Seus dois primeiros álbuns - o refinado  "Symphony of Light" e depois "Nightfall Symphony",  criaram todo misticismo em torno do cantor de ópera que cantava mascarado, levando fãs da música clássica e também amantes do rock e pop para as salas de concerto. 

Já o terceiro álbum - "Symphony of Ghosts", essencialmente vanguardista, marcou o momento em que o artista deixou a máscara de lado, tornando-se mais acessível e íntimo  de seu público. Sua trilogia de EP’s - com o primeiro lançamento no começo abril de 2020 , é dedicada a três dos maiores compositores clássicos do mundo  e “Ludwig - uma história de Beethoven de Billy Andrews", surgiu especialmente no ano em que se homenageia o famoso compositor. 

Como nos álbuns anteriores, o artista seguiu seu caminho típico, misturando composições clássicas mundialmente famosas com a atual música pop e rock, criando um gênero completamente novo e impressionante.
"Com minhas canções, mostro o lado legal da música clássica, saio do canto elitista e torno as melodias acessíveis a quem normalmente não chegaria a elas”, explica Billy Andrews.
“Esse tipo de nova interpretação de obras clássicas conectadas com pop, rock e metal é como minha vida e minha personalidade: constrói pontes, aproxima opostos.
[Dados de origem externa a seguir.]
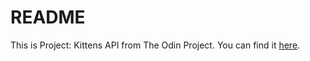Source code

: # README

This is Project: Kittens API from The Odin Project. You can find it [here](https://www.theodinproject.com/paths/full-stack-ruby-on-rails/courses/ruby-on-rails/lessons/kittens-api).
E acima de tudo, toca as pessoas em seus corações”. 

The Dark Tenor 
Com mais de 200.000 álbuns vendidos (status de ouro) e várias colocações nas paradas musicais, The Dark Tenor é um dos artistas mais bem-sucedidos nesse gênero, lotando salas de concerto na Alemanha, Áustria e Suíça desde 2015. O objetivo de Billy é dar a todos os ouvintes - sejam fãs de música clássica ou frequentadores de concertos de rock, acesso às obras clássicas mundialmente famosas, mas com a atitude “cool” da música atual. Seus shows são marcados por  momentos que vão do energético com tons de rebelião aos suaves e intimistas, sempre em harmonia. Segundo ele, Mozart, Beethoven e Bach eram basicamente os Robbie Williams e David Garretts da época. Atualmente, o artista está inovando ao integrar processos de impressão 3D para instrumentos clássicos com tecnologia LED e inteligência artificial.